NCAA BASKETBALL: MAR 30 Div II Men's Championship - Northwest Missouri State v Point Loma

EVANSVILLE, IN - MARCH 30: The NCAA Logo covered in confetti after the NCAA Division II Final Four Championship basketball game between the Northwest Missouri State Bearcats and the Point Loma Sea Lions on March 30, 2019, at the Ford Center in Evansville, Indiana. (Photo by Jeffrey Brown/Icon Sportswire via Getty Images)

Icon Sportswire via Getty Images

The NCAA’s ability to trip over its own feet is a thing of legend.

The NCAA released a ridiculous set of new agent guidelines last month, targeted at agents who wanted to represent players with college eligibility left (part of the previous year’s rule changes, those players can talk to agents and still return to college now). The new rules included that qualified agents needed to have a college degree — the “Rich Paul rule.” After a backlash from Paul and others, the NCAA removed that requirement.

However, the NCAA’s problems with agents are not over.

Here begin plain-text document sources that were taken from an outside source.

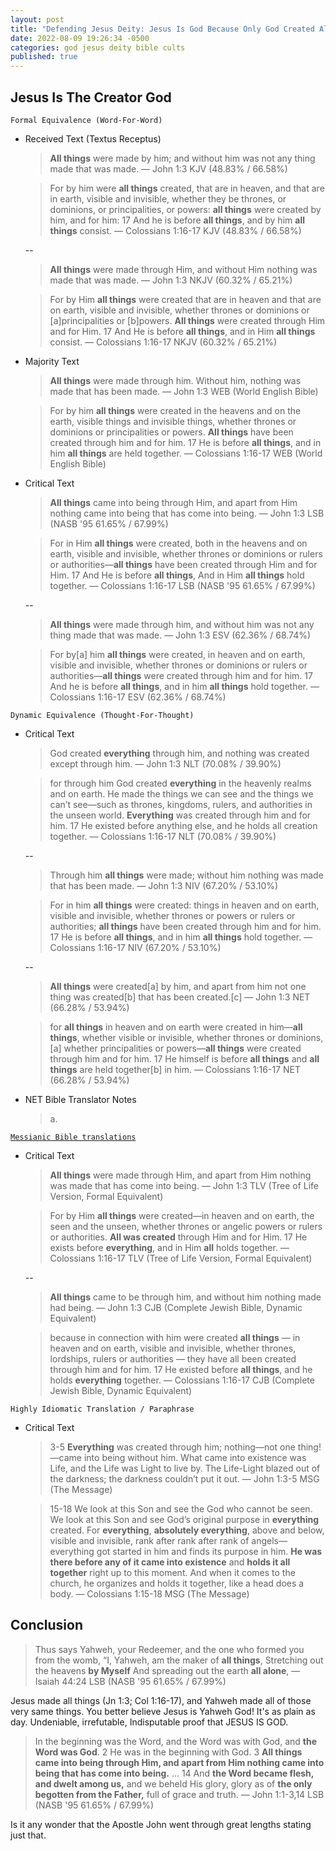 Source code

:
 ```yaml
---
layout: post
title: "Defending Jesus Deity: Jesus Is God Because Only God Created All Things! ✝️"
date: 2022-08-09 19:26:34 -0500
categories: god jesus deity bible cults
published: true
---
```


## Jesus Is The Creator God

`Formal Equivalence (Word-For-Word)`
- Received Text (Textus Receptus)

    > **All things** were made by him; and without him was not any thing made that was made. &mdash; John 1:3 KJV (48.83% / 66.58%)

    > For by him were **all things** created, that are in heaven, and that are in earth, visible and invisible, whether they be thrones, or dominions, or principalities, or powers: **all things** were created by him, and for him: 17 And he is before **all things**, and by him **all things** consist. &mdash; Colossians 1:16-17 KJV (48.83% / 66.58%)

	--

    > **All things** were made through Him, and without Him nothing was made that was made. &mdash; John 1:3 NKJV (60.32% / 65.21%)

    > For by Him **all things** were created that are in heaven and that are on earth, visible and invisible, whether thrones or dominions or [a]principalities or [b]powers. **All things** were created through Him and for Him. 17 And He is before **all things**, and in Him **all things** consist. &mdash; Colossians 1:16-17 NKJV (60.32% / 65.21%)

- Majority Text

    > **All things** were made through him. Without him, nothing was made that has been made. &mdash; John 1:3 WEB (World English Bible)

    > For by him **all things** were created in the heavens and on the earth, visible things and invisible things, whether thrones or dominions or principalities or powers. **All things** have been created through him and for him. 17 He is before **all things**, and in him **all things** are held together. &mdash; Colossians 1:16-17 WEB (World English Bible)

- Critical Text

	> **All things** came into being through Him, and apart from Him nothing came into being that has come into being. &mdash; John 1:3 LSB (NASB '95 61.65% / 67.99%)

    > For in Him **all things** were created, both in the heavens and on earth, visible and invisible, whether thrones or dominions or rulers or authorities⁠—**all things** have been created through Him and for Him. 17 And He is before **all things**, And in Him **all things** hold together. &mdash; Colossians 1:16-17 LSB (NASB '95 61.65% / 67.99%)

	--

    > **All things** were made through him, and without him was not any thing made that was made. &mdash; John 1:3 ESV (62.36% / 68.74%)

    > For by[a] him **all things** were created, in heaven and on earth, visible and invisible, whether thrones or dominions or rulers or authorities—**all things** were created through him and for him. 17 And he is before **all things**, and in him **all things** hold together. &mdash; Colossians 1:16-17 ESV (62.36% / 68.74%)

`Dynamic Equivalence (Thought-For-Thought)`
- Critical Text

    > God created **everything** through him, and nothing was created except through him. &mdash; John 1:3 NLT (70.08% / 39.90%)

    > for through him God created **everything** in the heavenly realms and on earth. He made the things we can see and the things we can’t see—such as thrones, kingdoms, rulers, and authorities in the unseen world. **Everything** was created through him and for him. 17 He existed before anything else, and he holds all creation together. &mdash; Colossians 1:16-17 NLT (70.08% / 39.90%)

	--

    > Through him **all things** were made; without him nothing was made that has been made. &mdash; John 1:3 NIV (67.20% / 53.10%)

    > For in him **all things** were created: things in heaven and on earth, visible and invisible, whether thrones or powers or rulers or authorities; **all things** have been created through him and for him. 17 He is before **all things**, and in him **all things** hold together. &mdash; Colossians 1:16-17 NIV (67.20% / 53.10%)

	--

    > **All things** were created[a] by him, and apart from him not one thing was created[b] that has been created.[c] &mdash; John 1:3 NET (66.28% / 53.94%)

    > for **all things** in heaven and on earth were created in him—**all things**, whether visible or invisible, whether thrones or dominions,[a] whether principalities or powers—**all things** were created through him and for him. 17 He himself is before **all things** and **all things** are held together[b] in him. &mdash; Colossians 1:16-17 NET (66.28% / 53.94%)

- NET Bible Translator Notes
    
    > a.

[`Messianic Bible translations`](https://en.wikipedia.org/wiki/Messianic_Bible_translations)
- Critical Text
    > **All things** were made through Him, and apart from Him nothing was made that has come into being. &mdash; John 1:3 TLV (Tree of Life Version, Formal Equivalent)

    > For by Him **all things** were created—in heaven and on earth, the seen and the unseen, whether thrones or angelic powers or rulers or authorities. **All was created** through Him and for Him. 17 He exists before **everything**, and in Him **all** holds together. &mdash; Colossians 1:16-17 TLV (Tree of Life Version, Formal Equivalent)

	--

    > **All things** came to be through him, and without him nothing made had being. &mdash; John 1:3 CJB (Complete Jewish Bible, Dynamic Equivalent)

    > because in connection with him were created **all things** — in heaven and on earth, visible and invisible, whether thrones, lordships, rulers or authorities — they have all been created through him and for him. 17 He existed before **all things**, and he holds **everything** together. &mdash; Colossians 1:16-17 CJB (Complete Jewish Bible, Dynamic Equivalent)

`Highly Idiomatic Translation / Paraphrase`
- Critical Text
    > 3-5 **Everything** was created through him; nothing—not one thing!—came into being without him. What came into existence was Life, and the Life was Light to live by. The Life-Light blazed out of the darkness;
    the darkness couldn’t put it out. &mdash; John 1:3-5 MSG (The Message)

    > 15-18 We look at this Son and see the God who cannot be seen. We look at this Son and see God’s original purpose in **everything** created. For **everything**, **absolutely everything**, above and below, visible and invisible, rank after rank after rank of angels—everything got started in him and finds its purpose in him. **He was there before any of it came into existence** and **holds it all together** right up to this moment. And when it comes to the church, he organizes and holds it together, like a head does a body. &mdash; Colossians 1:15-18 MSG (The Message)

## Conclusion

> Thus says Yahweh, your Redeemer, and the one who formed you from the womb,
“I, Yahweh, am the maker of **all things**, Stretching out the heavens **by Myself** And spreading out the earth **all alone**, &mdash; Isaiah 44:24 LSB (NASB '95 61.65% / 67.99%)

Jesus made all things (Jn 1:3; Col 1:16-17), and Yahweh made all of those very same things. You better believe Jesus is Yahweh God! It's as plain as day. Undeniable, irrefutable, Indisputable proof that JESUS IS GOD.

> In the beginning was the Word, and the Word was with God, and **the Word was God**. 2 He was in the beginning with God. 3 **All things came into being through Him, and apart from Him nothing came into being that has come into being.** ... 14 And **the Word became flesh, and dwelt among us,** and we beheld His glory, glory as of **the only begotten from the Father,** full of grace and truth. &mdash; John 1:1-3,14 LSB (NASB '95 61.65% / 67.99%)

Is it any wonder that the Apostle John went through great lengths stating just that. 


<script>
	var refTagger = {
		settings: {
			bibleVersion: 'ESV'
		}
	}; 

	(function(d, t) {
		var n=d.querySelector('[nonce]');
		refTagger.settings.nonce = n && (n.nonce||n.getAttribute('nonce'));
		var g = d.createElement(t), s = d.getElementsByTagName(t)[0];
		g.src = 'https://api.reftagger.com/v2/RefTagger.js';
		g.nonce = refTagger.settings.nonce;
		s.parentNode.insertBefore(g, s);
	}(document, 'script'));
</script>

One of the other requirements is that agents had to pass a written test given by the NCAA. Multiple major agencies are not going to play by the NCAA’s rules and take the test, reports Shams Charania of The Athletic.

If a lot of firms are not going to play ball with the NCAA, it’s another setback.

The National Basketball Players Association — the player’s union — already certifies agents. That threshold was not good enough for the NCAA, which has to show its member organizations it’s earning its keep somehow, so it came up with a test and other hurdles for agents to clear. Agents have plenty on their plate — do you have any idea the kind of babysitting it takes to be an agent, the kind of players’ demands that have to be met? — without having to do the NCAA’s dance, too.

We’ll see how the NCAA responds to this, if their rules would hold up to a legal challenge, and where things go from here? But the agents’ reactions fit with the general tone of how people around the NBA feel about the NCAA as a whole.